Senator John Kerry today spoke at a press conference in which Governor Deval Patrick appointed Paul Kirk to temporarily fill Senator Kennedy's seat.
Below are his remarks as prepared for delivery.
"Governor Patrick, I think we all agree that the mark of a good Chief Executive isn't just making the difficult decisions, but getting them right. We are blessed in Massachusetts to have an enduring surplus of political and civic talent. There are a number of highly qualified people the Governor could have appointed. This was no easy call. But I believe the choice the Governor has made is completely in keeping with the intent of the change in the law by the legislature and the intent of all of us who advocated for the changes, including Senator Kennedy. This is a caretaker appointment, a gentle transition, a kind of stewardship -- and Paul Kirk will be a superb steward of this seat. Governor Patrick found the person for this moment and did what's in the best interests of our state.

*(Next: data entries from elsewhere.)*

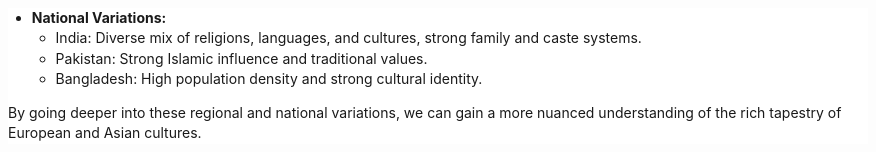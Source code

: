  * **National Variations:**
    * India: Diverse mix of religions, languages, and cultures, strong family and caste systems.
    * Pakistan: Strong Islamic influence and traditional values.
    * Bangladesh: High population density and strong cultural identity.

By going deeper into these regional and national variations, we can gain a more nuanced understanding of the rich tapestry of European and Asian cultures.



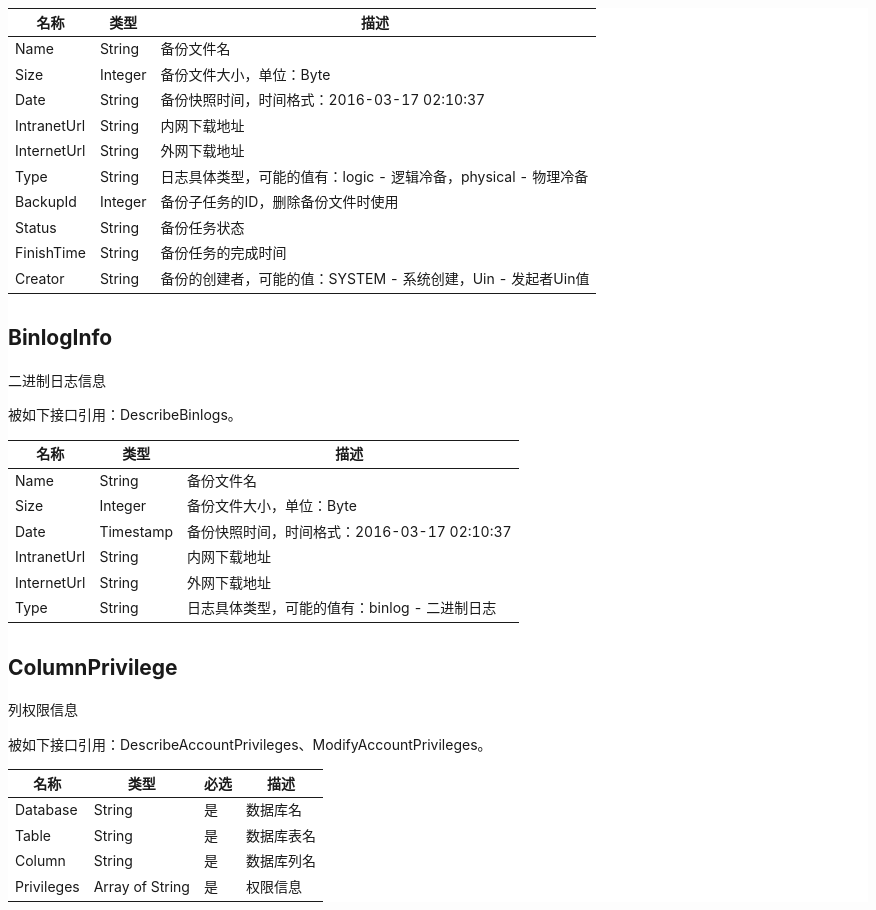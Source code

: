 | 名称 | 类型 |  描述 |
|------|------|-------|
| Name | String | 备份文件名 |
| Size | Integer | 备份文件大小，单位：Byte |
| Date | String | 备份快照时间，时间格式：2016-03-17 02:10:37 |
| IntranetUrl | String | 内网下载地址 |
| InternetUrl | String | 外网下载地址 |
| Type | String | 日志具体类型，可能的值有：logic - 逻辑冷备，physical - 物理冷备 |
| BackupId | Integer | 备份子任务的ID，删除备份文件时使用 |
| Status | String | 备份任务状态 |
| FinishTime | String | 备份任务的完成时间 |
| Creator | String | 备份的创建者，可能的值：SYSTEM - 系统创建，Uin - 发起者Uin值 |

## BinlogInfo

二进制日志信息

被如下接口引用：DescribeBinlogs。

| 名称 | 类型 |  描述 |
|------|------|-------|
| Name | String | 备份文件名 |
| Size | Integer | 备份文件大小，单位：Byte |
| Date | Timestamp | 备份快照时间，时间格式：2016-03-17 02:10:37 |
| IntranetUrl | String | 内网下载地址 |
| InternetUrl | String | 外网下载地址 |
| Type | String | 日志具体类型，可能的值有：binlog - 二进制日志 |

## ColumnPrivilege

列权限信息

被如下接口引用：DescribeAccountPrivileges、ModifyAccountPrivileges。

| 名称 | 类型 | 必选 | 描述 |
|------|------|----------|------|
| Database | String | 是 | 数据库名 |
| Table | String | 是 | 数据库表名 |
| Column | String | 是 | 数据库列名 |
| Privileges | Array of String | 是 | 权限信息 |
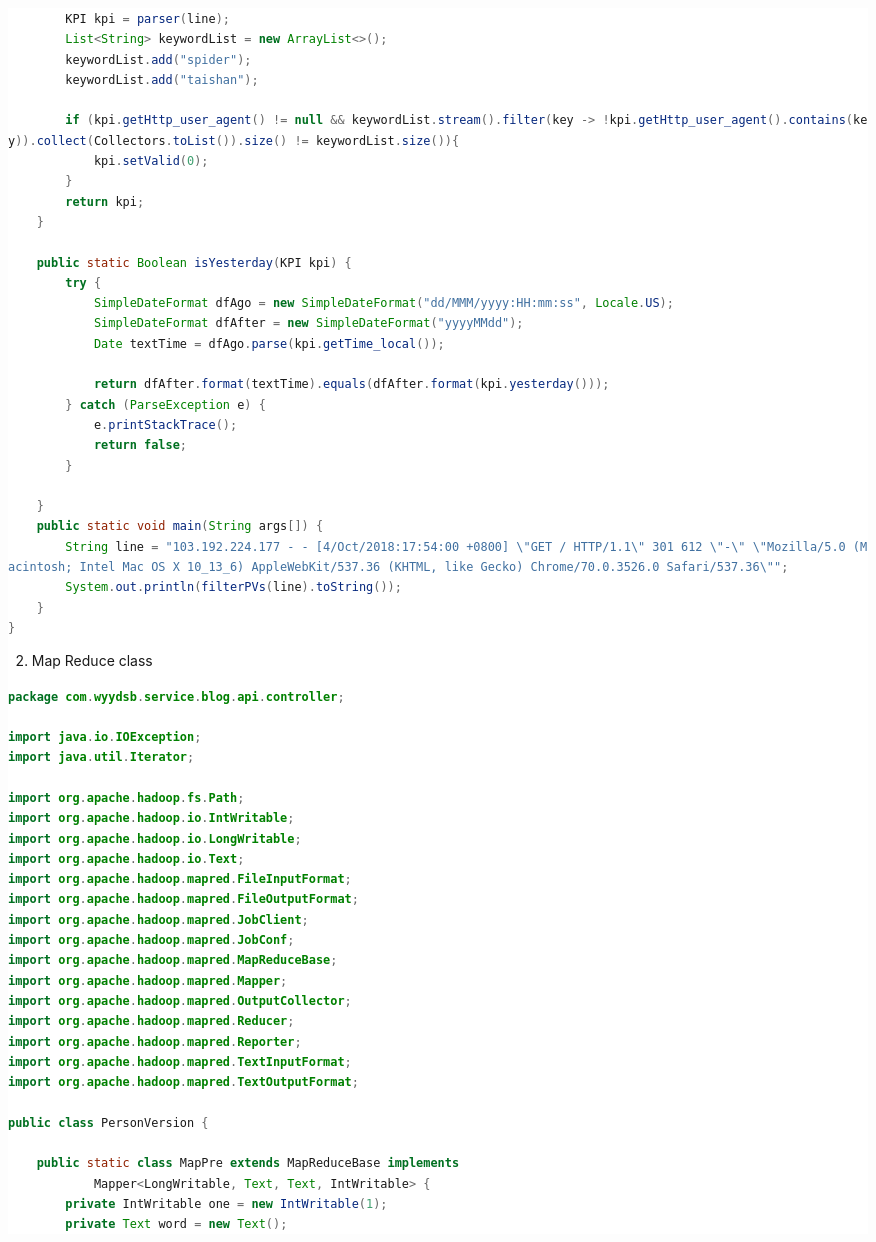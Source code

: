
 ```java
        KPI kpi = parser(line);
        List<String> keywordList = new ArrayList<>();
        keywordList.add("spider");
        keywordList.add("taishan");

        if (kpi.getHttp_user_agent() != null && keywordList.stream().filter(key -> !kpi.getHttp_user_agent().contains(key)).collect(Collectors.toList()).size() != keywordList.size()){
            kpi.setValid(0);
        }
        return kpi;
    }

    public static Boolean isYesterday(KPI kpi) {
        try {
            SimpleDateFormat dfAgo = new SimpleDateFormat("dd/MMM/yyyy:HH:mm:ss", Locale.US);
            SimpleDateFormat dfAfter = new SimpleDateFormat("yyyyMMdd");
            Date textTime = dfAgo.parse(kpi.getTime_local());

            return dfAfter.format(textTime).equals(dfAfter.format(kpi.yesterday()));
        } catch (ParseException e) {
            e.printStackTrace();
            return false;
        }

    }
    public static void main(String args[]) {
        String line = "103.192.224.177 - - [4/Oct/2018:17:54:00 +0800] \"GET / HTTP/1.1\" 301 612 \"-\" \"Mozilla/5.0 (Macintosh; Intel Mac OS X 10_13_6) AppleWebKit/537.36 (KHTML, like Gecko) Chrome/70.0.3526.0 Safari/537.36\"";
        System.out.println(filterPVs(line).toString());
    }
}
```
2. Map Reduce class
```java
package com.wyydsb.service.blog.api.controller;

import java.io.IOException;
import java.util.Iterator;

import org.apache.hadoop.fs.Path;
import org.apache.hadoop.io.IntWritable;
import org.apache.hadoop.io.LongWritable;
import org.apache.hadoop.io.Text;
import org.apache.hadoop.mapred.FileInputFormat;
import org.apache.hadoop.mapred.FileOutputFormat;
import org.apache.hadoop.mapred.JobClient;
import org.apache.hadoop.mapred.JobConf;
import org.apache.hadoop.mapred.MapReduceBase;
import org.apache.hadoop.mapred.Mapper;
import org.apache.hadoop.mapred.OutputCollector;
import org.apache.hadoop.mapred.Reducer;
import org.apache.hadoop.mapred.Reporter;
import org.apache.hadoop.mapred.TextInputFormat;
import org.apache.hadoop.mapred.TextOutputFormat;

public class PersonVersion {

    public static class MapPre extends MapReduceBase implements
            Mapper<LongWritable, Text, Text, IntWritable> {
        private IntWritable one = new IntWritable(1);
        private Text word = new Text();

```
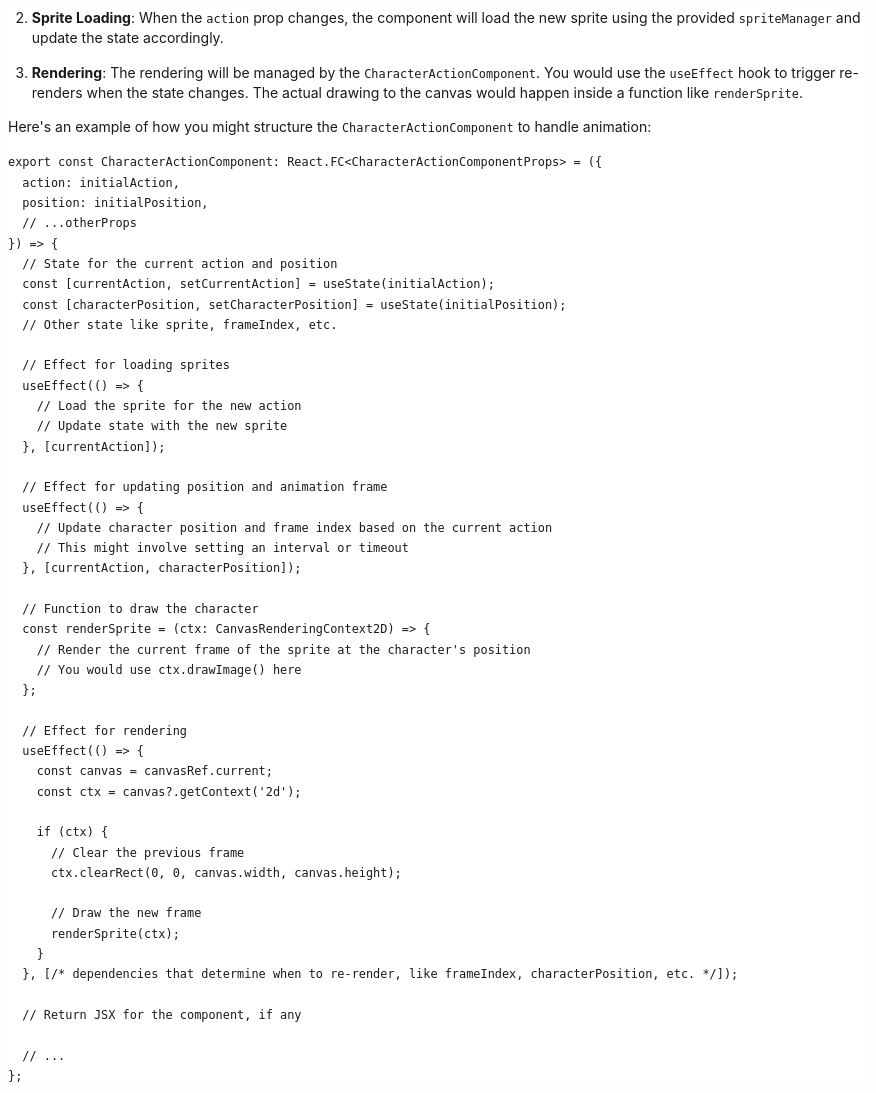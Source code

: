 2. **Sprite Loading**: When the `action` prop changes, the component will load the new sprite using the provided `spriteManager` and update the state accordingly.

3. **Rendering**: The rendering will be managed by the `CharacterActionComponent`. You would use the `useEffect` hook to trigger re-renders when the state changes. The actual drawing to the canvas would happen inside a function like `renderSprite`.

Here's an example of how you might structure the `CharacterActionComponent` to handle animation:

```tsx
export const CharacterActionComponent: React.FC<CharacterActionComponentProps> = ({
  action: initialAction,
  position: initialPosition,
  // ...otherProps
}) => {
  // State for the current action and position
  const [currentAction, setCurrentAction] = useState(initialAction);
  const [characterPosition, setCharacterPosition] = useState(initialPosition);
  // Other state like sprite, frameIndex, etc.

  // Effect for loading sprites
  useEffect(() => {
    // Load the sprite for the new action
    // Update state with the new sprite
  }, [currentAction]);

  // Effect for updating position and animation frame
  useEffect(() => {
    // Update character position and frame index based on the current action
    // This might involve setting an interval or timeout
  }, [currentAction, characterPosition]);

  // Function to draw the character
  const renderSprite = (ctx: CanvasRenderingContext2D) => {
    // Render the current frame of the sprite at the character's position
    // You would use ctx.drawImage() here
  };

  // Effect for rendering
  useEffect(() => {
    const canvas = canvasRef.current;
    const ctx = canvas?.getContext('2d');
    
    if (ctx) {
      // Clear the previous frame
      ctx.clearRect(0, 0, canvas.width, canvas.height);
      
      // Draw the new frame
      renderSprite(ctx);
    }
  }, [/* dependencies that determine when to re-render, like frameIndex, characterPosition, etc. */]);

  // Return JSX for the component, if any

  // ...
};
```
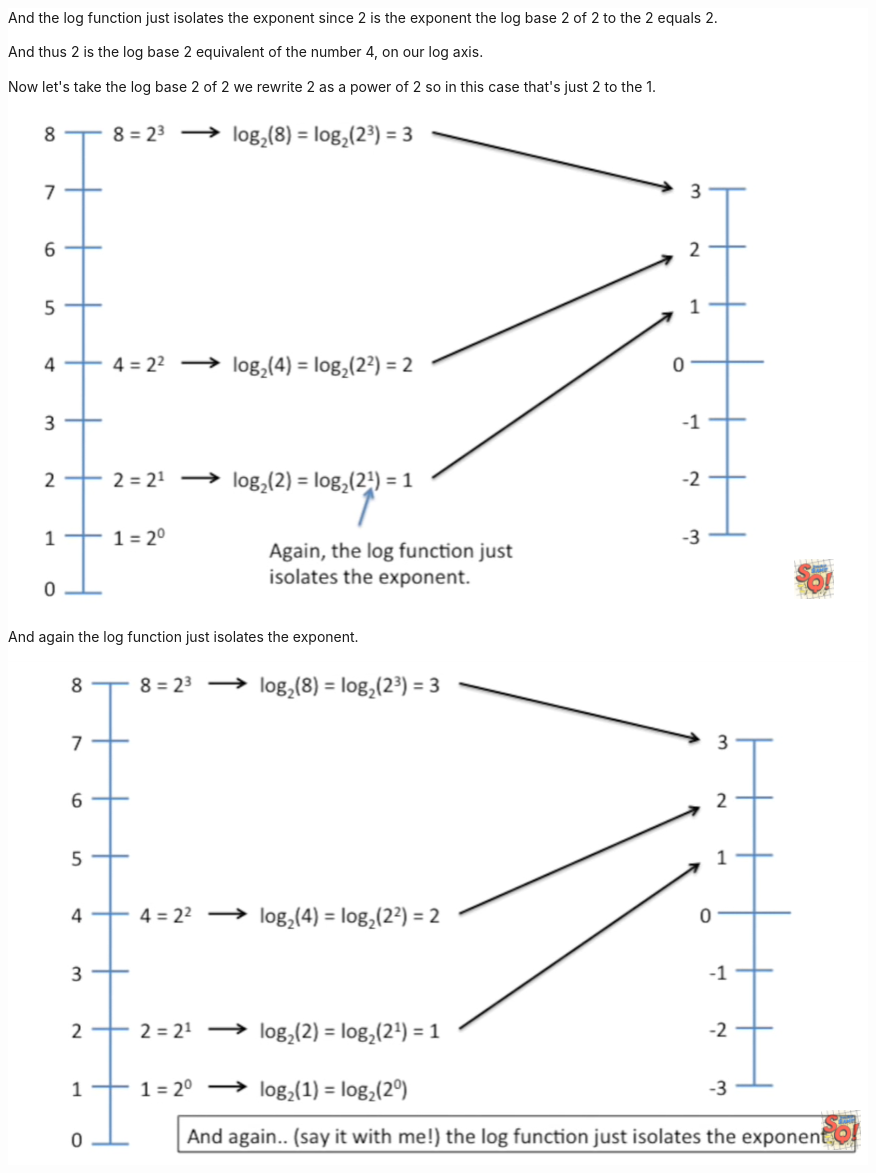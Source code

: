 And the log function just isolates the exponent since 2 is the exponent
the log base 2 of 2 to the 2 equals 2.

And thus 2 is the log base 2 equivalent of the number 4, on our log
axis.

Now let\'s take the log base 2 of 2 we rewrite 2 as a power of 2 so in
this case that\'s just 2 to the 1.

![](media/STATQUEST-25-STATISTICS_FUNDAMENTALS-LOGARITHMS/image17.png)

And again the log function just isolates the exponent.

![](media/STATQUEST-25-STATISTICS_FUNDAMENTALS-LOGARITHMS/image18.png)
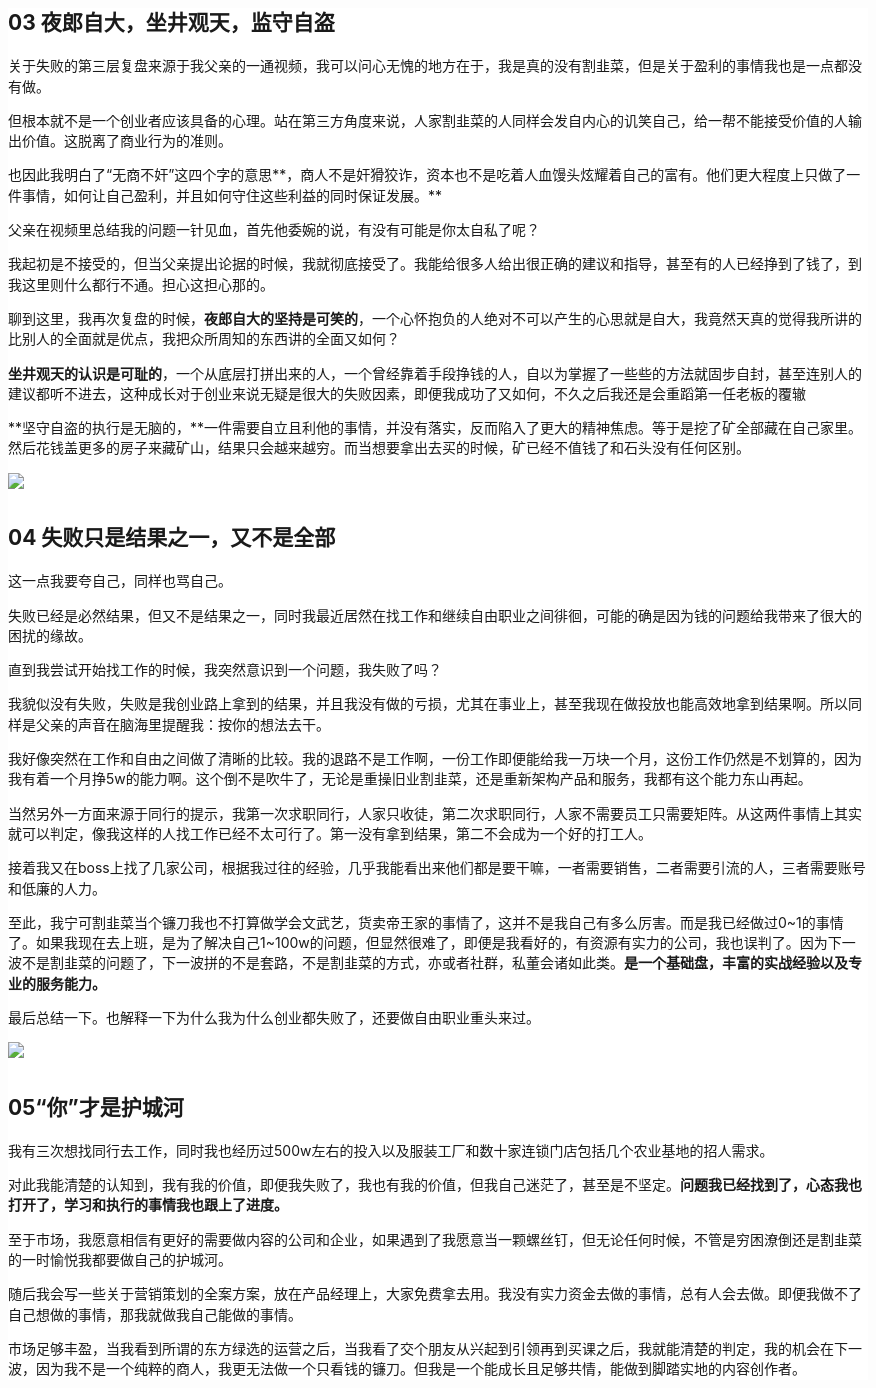 ## 03 夜郎自大，坐井观天，监守自盗

关于失败的第三层复盘来源于我父亲的一通视频，我可以问心无愧的地方在于，我是真的没有割韭菜，但是关于盈利的事情我也是一点都没有做。

但根本就不是一个创业者应该具备的心理。站在第三方角度来说，人家割韭菜的人同样会发自内心的讥笑自己，给一帮不能接受价值的人输出价值。这脱离了商业行为的准则。

也因此我明白了“无商不奸”这四个字的意思**，商人不是奸猾狡诈，资本也不是吃着人血馒头炫耀着自己的富有。他们更大程度上只做了一件事情，如何让自己盈利，并且如何守住这些利益的同时保证发展。**

父亲在视频里总结我的问题一针见血，首先他委婉的说，有没有可能是你太自私了呢？

我起初是不接受的，但当父亲提出论据的时候，我就彻底接受了。我能给很多人给出很正确的建议和指导，甚至有的人已经挣到了钱了，到我这里则什么都行不通。担心这担心那的。

聊到这里，我再次复盘的时候，**夜郎自大的坚持是可笑的**，一个心怀抱负的人绝对不可以产生的心思就是自大，我竟然天真的觉得我所讲的比别人的全面就是优点，我把众所周知的东西讲的全面又如何？

**坐井观天的认识是可耻的**，一个从底层打拼出来的人，一个曾经靠着手段挣钱的人，自以为掌握了一些些的方法就固步自封，甚至连别人的建议都听不进去，这种成长对于创业来说无疑是很大的失败因素，即便我成功了又如何，不久之后我还是会重蹈第一任老板的覆辙

**坚守自盗的执行是无脑的，**一件需要自立且利他的事情，并没有落实，反而陷入了更大的精神焦虑。等于是挖了矿全部藏在自己家里。然后花钱盖更多的房子来藏矿山，结果只会越来越穷。而当想要拿出去买的时候，矿已经不值钱了和石头没有任何区别。

![](https://image.woshipm.com/wp-files/2022/09/gKTIMC201VzpGEr03NlJ.jpeg)

## 04 失败只是结果之一，又不是全部

这一点我要夸自己，同样也骂自己。

失败已经是必然结果，但又不是结果之一，同时我最近居然在找工作和继续自由职业之间徘徊，可能的确是因为钱的问题给我带来了很大的困扰的缘故。

直到我尝试开始找工作的时候，我突然意识到一个问题，我失败了吗？

我貌似没有失败，失败是我创业路上拿到的结果，并且我没有做的亏损，尤其在事业上，甚至我现在做投放也能高效地拿到结果啊。所以同样是父亲的声音在脑海里提醒我：按你的想法去干。

我好像突然在工作和自由之间做了清晰的比较。我的退路不是工作啊，一份工作即便能给我一万块一个月，这份工作仍然是不划算的，因为我有着一个月挣5w的能力啊。这个倒不是吹牛了，无论是重操旧业割韭菜，还是重新架构产品和服务，我都有这个能力东山再起。

当然另外一方面来源于同行的提示，我第一次求职同行，人家只收徒，第二次求职同行，人家不需要员工只需要矩阵。从这两件事情上其实就可以判定，像我这样的人找工作已经不太可行了。第一没有拿到结果，第二不会成为一个好的打工人。

接着我又在boss上找了几家公司，根据我过往的经验，几乎我能看出来他们都是要干嘛，一者需要销售，二者需要引流的人，三者需要账号和低廉的人力。

至此，我宁可割韭菜当个镰刀我也不打算做学会文武艺，货卖帝王家的事情了，这并不是我自己有多么厉害。而是我已经做过0~1的事情了。如果我现在去上班，是为了解决自己1~100w的问题，但显然很难了，即便是我看好的，有资源有实力的公司，我也误判了。因为下一波不是割韭菜的问题了，下一波拼的不是套路，不是割韭菜的方式，亦或者社群，私董会诸如此类。**是一个基础盘，丰富的实战经验以及专业的服务能力。**

最后总结一下。也解释一下为什么我为什么创业都失败了，还要做自由职业重头来过。

![](https://image.woshipm.com/wp-files/2022/09/gZqBY9f1uIaGog7g5Kv9.jpeg)

## 05“你”才是护城河

我有三次想找同行去工作，同时我也经历过500w左右的投入以及服装工厂和数十家连锁门店包括几个农业基地的招人需求。

对此我能清楚的认知到，我有我的价值，即便我失败了，我也有我的价值，但我自己迷茫了，甚至是不坚定。**问题我已经找到了，心态我也打开了，学习和执行的事情我也跟上了进度。**

至于市场，我愿意相信有更好的需要做内容的公司和企业，如果遇到了我愿意当一颗螺丝钉，但无论任何时候，不管是穷困潦倒还是割韭菜的一时愉悦我都要做自己的护城河。

随后我会写一些关于营销策划的全案方案，放在产品经理上，大家免费拿去用。我没有实力资金去做的事情，总有人会去做。即便我做不了自己想做的事情，那我就做我自己能做的事情。

市场足够丰盈，当我看到所谓的东方绿选的运营之后，当我看了交个朋友从兴起到引领再到买课之后，我就能清楚的判定，我的机会在下一波，因为我不是一个纯粹的商人，我更无法做一个只看钱的镰刀。但我是一个能成长且足够共情，能做到脚踏实地的内容创作者。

"I also want to thank Speaker DeLeo and Senate President Murray, without whose leadership and legislative skill the forces of taking the easiest route and the path of political least resistance would've prevailed, and this day would never have come. Like Ted Kennedy, they weren't afraid to sail into the political winds and do what's right for Massachusetts.
"And none of us here today forget the fact that Ted Kennedy spent the final weeks of his life just as he had spent his life in the Senate looking out for Massachusetts. He reminded us that it was "vital for this Commonwealth to have two voices speaking for the needs of its citizens and two votes in the Senate" - especially in these times. He asked us to act, not for him, but for Massachusetts, and we did.
"Vicki, Teddy Jr, and Patrick keep his memory alive --and understand that Paul Kirk shares Ted's love of this state and this country as well as his passion for public service. And they well understood we're facing an historic moment in this country, the most critical legislative work in Washington since the New Deal - work in which every vote will count and in which Massachusetts must be fully counted.
"In that work, Paul Kirk will ensure Massachusetts has a voice and a steward in these next months. Paul never ran for public office, but he'll hit the ground running in the Senate with a familiarity with the Teddy's Senate staff, a command of all the issues, an understanding of the politics at play in Washington, and with such a kinship with Teddy's public values.
"But more than that, he understands that public service is a higher calling and that we have a responsibility to carry on. This is not the first time that the passing of a Kennedy brother brought Paul back into service to his state. After Robert Kennedy's assassination, Paul was ready to quit politics but after Ted told him he had a responsibility to fight on, he signed on to Teddy's staff in 1969 and became one of Teddy's most important advisers, a role he continued even after he left the Senate staff in 1977 through Teddy's final days. And it was during Paul's tenure on Teddy's Senate staff that Paul was first drawn into the debate over health care and drawn in with passion. He will represent Massachusetts now in the fight to make Teddy's life's work a reality.
"It wasn't always politics that pulled Ted and Paul together, however. It was a deep and abiding friendship between these two great men. They celebrated Thanksgivings together with their families or the weekends of the Harvard-Yale football games or, in recent months, long visits of shared reminiscing. It is no wonder that in his memoirs, Teddy refers to Paul as my dear friend.'
"All of us were touched these last weeks to see Teddy's desk in the Senate, adorned with his favorite flowers and a simple cherished poem by Robert Frost, Teddy's favorite. But the selection of Paul to replace his friend in the Senate brings to mind a line from one of Frost's other poems. Frost wrote:
"Men work together," I told him from the heart, whether they work together or apart.'
"Teddy and Paul worked together for much of their lives, and even though they are apart now I have no doubt that they will still be working together in the United States Senate -- working together for Massachusetts."